Yeah the native tool calling is rough. I ended up building a harness that normalizes tool calling across models — works with Gemma, Qwen, Deepseek, whatever. Handles the structured output/JSON wrangling so I don't have to fight each model's quirks individually.

https://use-ash.github.io/apex/

[-]

aristotle-agent@reddit

yikes. Question: does it feel better than those paid models?

( like is performance better feeling than sonn4.6 and gem3pro from your image?)

[-]

Disastrous_Theme5906@reddit (OP)

Genuinely yes. In terms of agentic reasoning this model is way above Sonnet 4.6 and Gemini 3 Pro.

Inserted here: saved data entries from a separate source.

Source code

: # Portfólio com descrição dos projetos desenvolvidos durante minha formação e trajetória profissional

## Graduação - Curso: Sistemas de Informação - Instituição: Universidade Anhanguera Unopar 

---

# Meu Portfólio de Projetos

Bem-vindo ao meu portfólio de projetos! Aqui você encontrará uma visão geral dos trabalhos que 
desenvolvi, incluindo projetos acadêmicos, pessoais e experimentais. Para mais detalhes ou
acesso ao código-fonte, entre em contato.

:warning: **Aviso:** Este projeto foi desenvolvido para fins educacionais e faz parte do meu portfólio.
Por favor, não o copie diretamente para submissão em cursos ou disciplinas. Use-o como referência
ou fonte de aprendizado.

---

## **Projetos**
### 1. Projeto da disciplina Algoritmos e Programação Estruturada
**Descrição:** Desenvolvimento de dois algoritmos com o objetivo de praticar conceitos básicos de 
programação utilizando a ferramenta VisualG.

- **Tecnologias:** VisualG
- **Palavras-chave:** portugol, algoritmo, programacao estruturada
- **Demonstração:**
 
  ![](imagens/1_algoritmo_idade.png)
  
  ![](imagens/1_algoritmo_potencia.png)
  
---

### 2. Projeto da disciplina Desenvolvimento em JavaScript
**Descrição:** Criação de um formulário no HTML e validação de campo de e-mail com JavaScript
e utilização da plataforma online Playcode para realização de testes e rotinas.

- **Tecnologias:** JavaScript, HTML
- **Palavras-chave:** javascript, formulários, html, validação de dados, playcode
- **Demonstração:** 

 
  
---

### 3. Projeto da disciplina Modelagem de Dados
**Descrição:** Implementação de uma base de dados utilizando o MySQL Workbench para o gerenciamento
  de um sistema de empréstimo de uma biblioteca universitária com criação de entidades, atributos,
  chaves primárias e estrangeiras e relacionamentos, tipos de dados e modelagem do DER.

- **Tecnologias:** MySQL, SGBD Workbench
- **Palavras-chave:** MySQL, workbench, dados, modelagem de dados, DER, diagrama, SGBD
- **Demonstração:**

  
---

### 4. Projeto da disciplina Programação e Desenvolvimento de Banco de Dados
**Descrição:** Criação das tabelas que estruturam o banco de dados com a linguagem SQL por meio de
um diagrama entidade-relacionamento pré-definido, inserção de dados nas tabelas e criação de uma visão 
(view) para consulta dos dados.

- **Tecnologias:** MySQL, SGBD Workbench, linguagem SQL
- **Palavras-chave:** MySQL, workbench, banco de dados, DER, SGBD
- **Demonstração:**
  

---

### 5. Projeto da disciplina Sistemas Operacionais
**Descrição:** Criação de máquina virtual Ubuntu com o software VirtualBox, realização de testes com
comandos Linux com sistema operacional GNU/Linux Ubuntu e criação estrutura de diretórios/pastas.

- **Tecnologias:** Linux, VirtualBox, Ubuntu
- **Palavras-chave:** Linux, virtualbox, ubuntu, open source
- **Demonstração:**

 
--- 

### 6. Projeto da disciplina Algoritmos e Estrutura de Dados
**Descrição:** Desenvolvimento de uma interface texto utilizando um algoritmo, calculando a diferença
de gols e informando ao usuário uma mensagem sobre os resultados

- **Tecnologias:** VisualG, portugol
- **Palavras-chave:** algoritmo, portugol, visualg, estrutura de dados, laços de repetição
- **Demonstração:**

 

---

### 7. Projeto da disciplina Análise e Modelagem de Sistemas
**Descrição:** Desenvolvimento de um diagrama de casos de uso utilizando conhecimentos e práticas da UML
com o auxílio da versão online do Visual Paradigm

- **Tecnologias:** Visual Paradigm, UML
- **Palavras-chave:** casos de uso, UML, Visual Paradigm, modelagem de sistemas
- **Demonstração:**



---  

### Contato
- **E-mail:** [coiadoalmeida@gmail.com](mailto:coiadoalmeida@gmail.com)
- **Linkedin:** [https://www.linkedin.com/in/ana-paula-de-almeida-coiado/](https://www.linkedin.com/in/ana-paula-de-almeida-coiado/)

The decision quality is closer to GPT-5.2 xhigh honestly. How they achieved this in 31B params we don't fully understand yet, but Google says they specifically trained Gemma 4 for agentic tasks so that probably explains a lot.

[-]

Nervous_Variety5669@reddit

Genuinely, I do not appreciate you insulting our intelligence. Your benchmark is vibes and so are your comments. You've lost all credibility with claiming, and I will quote what you said (not that pivot you made to another commenter narrowing the scope to your vibe benchmark):

"In terms of agentic reasoning this model is way above Sonnet 4.6 and Gemini 3 Pro. The decision quality is closer to GPT-5.2/5.3/5.4 xhigh honestly."

Second, you have not provided the parameters you used for any of the models.

- What reasoning effort did you use for each model?
- Did you configure compaction? How?
- What tools were configured? I know you wrote this gem here:

"Text-based tool calling, zero friction: Gemma 4 has no native function-calling API. All 34 tools were invoked via text-based parsing. The model followed the schema perfectly — 462–488 tool calls per run with zero parsing errors."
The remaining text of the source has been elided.